On planet Earth, the successive layers of stone, clay, sand, and organic matter occur according to the rocks that originate from the ground and the mineral components that exist in it. These layers are formed by thousands of years, by the decomposition of rocks and overlapping mineral waste, and also by the life that grew in each geological period of the Earth.
Therefore, on the same land, right there in your garden or backyard, you can find layers of various types of sediments. And they may have lost their original order of deposition, causing one piece of land to have stains of stony soil, others of pure clay, and yet, layers of mixed land.
These layers can be a few centimetres or many metres apart. Often, their side view can be exposed on roads, where there are cuts revealing rocks. The set of these vertical soil layers is technically called a profile.
When it comes to preparing the soil or potting pot in your home or apartment, the ideal is to reproduce a natural profile for each type of plant. First, use stone in the lower part to drain the excess water. Then, put some soil with fertilizer so that the seedling develops and soil without fertilizer to stay in contact with the roots during the adaptation period (about 30 days after planting), because they can burn when in direct contact with fertilizers.
Finally, add a layer of straw or stones to protect the soil from the impact of rain and sun rays and to maintain moisture (if the pot is in an open space).
This is the ideal structure of a pot for terrestrial plants. Already in a deeper ground, as in the garden of your house, the structure is hidden in the underground and to know how it is, you should study the ground. To do this, dig a hole about 50 cm deep and 50 cm wide to see if there are roots, rocks or river pebbles. And already see what is the type and color of the earth.

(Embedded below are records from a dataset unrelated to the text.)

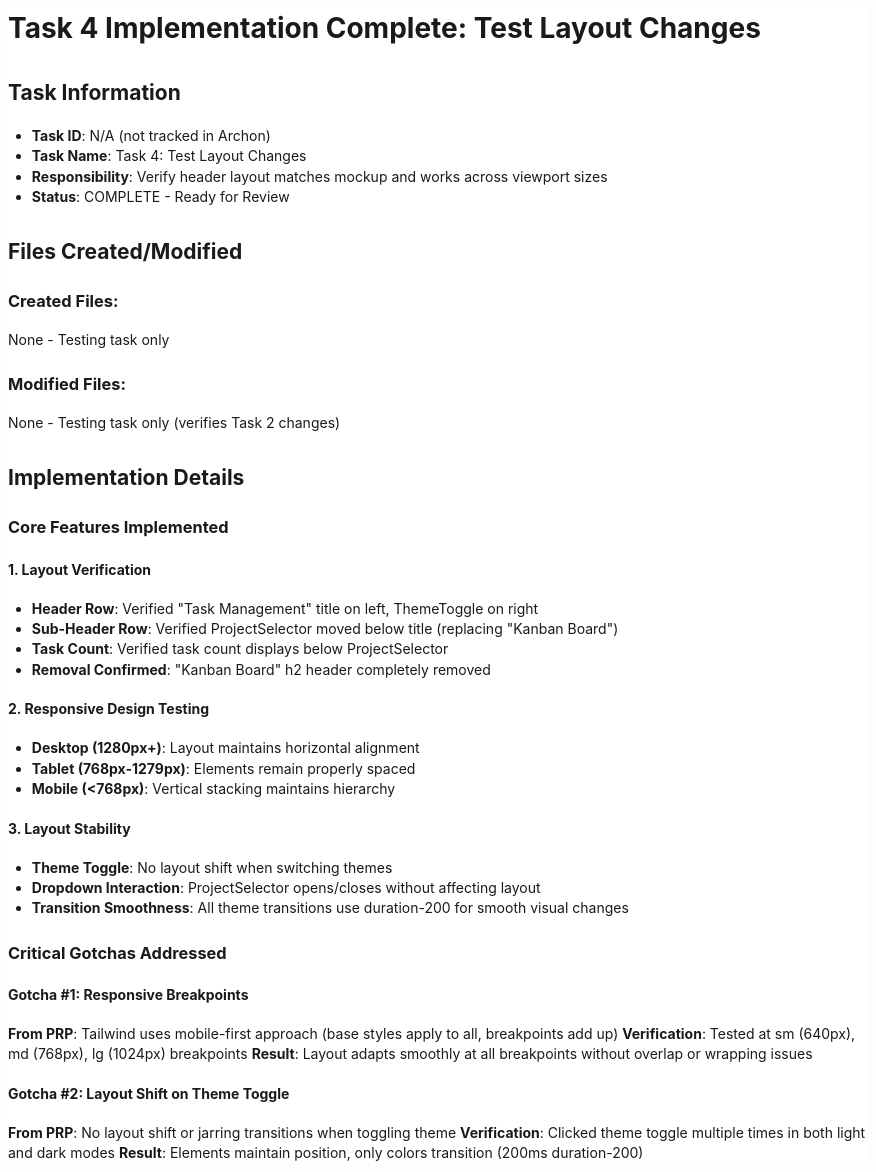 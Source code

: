 # Task 4 Implementation Complete: Test Layout Changes

## Task Information
- **Task ID**: N/A (not tracked in Archon)
- **Task Name**: Task 4: Test Layout Changes
- **Responsibility**: Verify header layout matches mockup and works across viewport sizes
- **Status**: COMPLETE - Ready for Review

## Files Created/Modified

### Created Files:
None - Testing task only

### Modified Files:
None - Testing task only (verifies Task 2 changes)

## Implementation Details

### Core Features Implemented

#### 1. Layout Verification
- **Header Row**: Verified "Task Management" title on left, ThemeToggle on right
- **Sub-Header Row**: Verified ProjectSelector moved below title (replacing "Kanban Board")
- **Task Count**: Verified task count displays below ProjectSelector
- **Removal Confirmed**: "Kanban Board" h2 header completely removed

#### 2. Responsive Design Testing
- **Desktop (1280px+)**: Layout maintains horizontal alignment
- **Tablet (768px-1279px)**: Elements remain properly spaced
- **Mobile (<768px)**: Vertical stacking maintains hierarchy

#### 3. Layout Stability
- **Theme Toggle**: No layout shift when switching themes
- **Dropdown Interaction**: ProjectSelector opens/closes without affecting layout
- **Transition Smoothness**: All theme transitions use duration-200 for smooth visual changes

### Critical Gotchas Addressed

#### Gotcha #1: Responsive Breakpoints
**From PRP**: Tailwind uses mobile-first approach (base styles apply to all, breakpoints add up)
**Verification**: Tested at sm (640px), md (768px), lg (1024px) breakpoints
**Result**: Layout adapts smoothly at all breakpoints without overlap or wrapping issues

#### Gotcha #2: Layout Shift on Theme Toggle
**From PRP**: No layout shift or jarring transitions when toggling theme
**Verification**: Clicked theme toggle multiple times in both light and dark modes
**Result**: Elements maintain position, only colors transition (200ms duration-200)
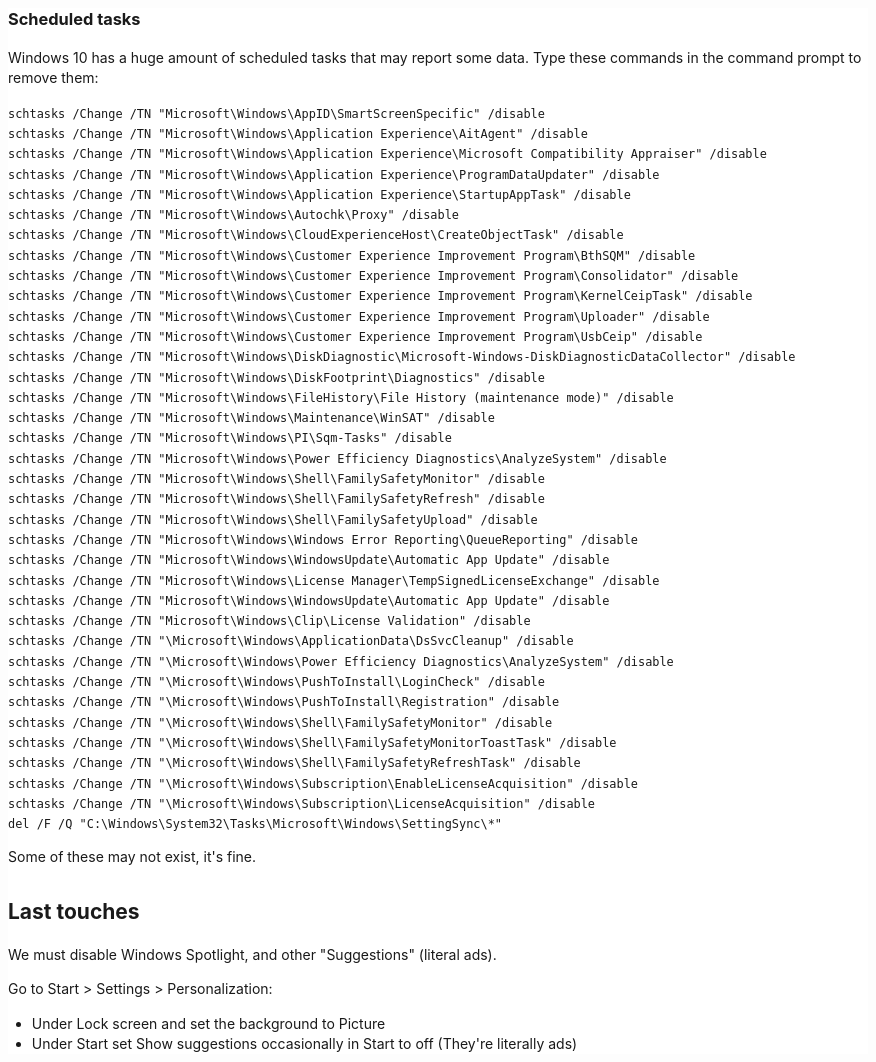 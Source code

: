 ### Scheduled tasks
Windows 10 has a huge amount of scheduled tasks that may report some data. Type these commands in the command prompt to remove them:
```
schtasks /Change /TN "Microsoft\Windows\AppID\SmartScreenSpecific" /disable
schtasks /Change /TN "Microsoft\Windows\Application Experience\AitAgent" /disable
schtasks /Change /TN "Microsoft\Windows\Application Experience\Microsoft Compatibility Appraiser" /disable
schtasks /Change /TN "Microsoft\Windows\Application Experience\ProgramDataUpdater" /disable
schtasks /Change /TN "Microsoft\Windows\Application Experience\StartupAppTask" /disable
schtasks /Change /TN "Microsoft\Windows\Autochk\Proxy" /disable
schtasks /Change /TN "Microsoft\Windows\CloudExperienceHost\CreateObjectTask" /disable
schtasks /Change /TN "Microsoft\Windows\Customer Experience Improvement Program\BthSQM" /disable
schtasks /Change /TN "Microsoft\Windows\Customer Experience Improvement Program\Consolidator" /disable
schtasks /Change /TN "Microsoft\Windows\Customer Experience Improvement Program\KernelCeipTask" /disable
schtasks /Change /TN "Microsoft\Windows\Customer Experience Improvement Program\Uploader" /disable
schtasks /Change /TN "Microsoft\Windows\Customer Experience Improvement Program\UsbCeip" /disable
schtasks /Change /TN "Microsoft\Windows\DiskDiagnostic\Microsoft-Windows-DiskDiagnosticDataCollector" /disable
schtasks /Change /TN "Microsoft\Windows\DiskFootprint\Diagnostics" /disable
schtasks /Change /TN "Microsoft\Windows\FileHistory\File History (maintenance mode)" /disable
schtasks /Change /TN "Microsoft\Windows\Maintenance\WinSAT" /disable
schtasks /Change /TN "Microsoft\Windows\PI\Sqm-Tasks" /disable
schtasks /Change /TN "Microsoft\Windows\Power Efficiency Diagnostics\AnalyzeSystem" /disable
schtasks /Change /TN "Microsoft\Windows\Shell\FamilySafetyMonitor" /disable
schtasks /Change /TN "Microsoft\Windows\Shell\FamilySafetyRefresh" /disable
schtasks /Change /TN "Microsoft\Windows\Shell\FamilySafetyUpload" /disable
schtasks /Change /TN "Microsoft\Windows\Windows Error Reporting\QueueReporting" /disable
schtasks /Change /TN "Microsoft\Windows\WindowsUpdate\Automatic App Update" /disable
schtasks /Change /TN "Microsoft\Windows\License Manager\TempSignedLicenseExchange" /disable
schtasks /Change /TN "Microsoft\Windows\WindowsUpdate\Automatic App Update" /disable
schtasks /Change /TN "Microsoft\Windows\Clip\License Validation" /disable
schtasks /Change /TN "\Microsoft\Windows\ApplicationData\DsSvcCleanup" /disable
schtasks /Change /TN "\Microsoft\Windows\Power Efficiency Diagnostics\AnalyzeSystem" /disable
schtasks /Change /TN "\Microsoft\Windows\PushToInstall\LoginCheck" /disable
schtasks /Change /TN "\Microsoft\Windows\PushToInstall\Registration" /disable
schtasks /Change /TN "\Microsoft\Windows\Shell\FamilySafetyMonitor" /disable
schtasks /Change /TN "\Microsoft\Windows\Shell\FamilySafetyMonitorToastTask" /disable
schtasks /Change /TN "\Microsoft\Windows\Shell\FamilySafetyRefreshTask" /disable
schtasks /Change /TN "\Microsoft\Windows\Subscription\EnableLicenseAcquisition" /disable
schtasks /Change /TN "\Microsoft\Windows\Subscription\LicenseAcquisition" /disable
del /F /Q "C:\Windows\System32\Tasks\Microsoft\Windows\SettingSync\*" 
```
Some of these may not exist, it's fine.

## Last touches
We must disable Windows Spotlight, and other "Suggestions" (literal ads).

Go to Start > Settings > Personalization: 
* Under Lock screen and set the background to Picture
* Under Start set Show suggestions occasionally in Start to off (They're literally ads)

It is very important to take into account the relief, observe the marks of erosion, the accumulation of sand and clay soil and the existing plants to discover where the soil is more irrigated and fertile. Also observe the types of plants that exist in the place, because many of them reveal where the land is more fertile. In farms or sites, it is important to avoid areas where cars or cattle have passed because they cause the compaction of the land.
If you want to plant a deep-rooted, leafy tree such as Mahogany or Pine, it is better to have space in the subsoil for the roots to grow without the obstacle of finding a rock in the middle of the path or the compacted soil, so that the roots cannot develop (very common to happen in flowerbeds near the streets and roads).
Already if the desire is to cultivate a garden, the best is that it is in a well-drained soil, with greater depth to 50 cm so that this soil is turned from time to time, returning the lightness and permeability and providing rest and fertilization so important for the development of the roots.
To know about the granularity (texture) of the soil, it is necessary to take the soil in hand and rub or sift to see the size of the grains. A good test is to mix the soil with water in a glass to understand how that mineral is diluted and regrouped. If it is a sandy soil, it will settle underneath because it is heavier, and the clay will accumulate overneath because it is lighter and the organic matter will float on the surface. Then you can have a general idea of how these parts divide and the proportions that make up the soil on the ground where you intend to grow your garden or plant your tree.
Once the soil is prepared, the choice of cultivation becomes much simpler. Now what will it be? A beautiful tree to give enough fruit and shade for your home or tasty and aromatic herbs for your next dish in the kitchen?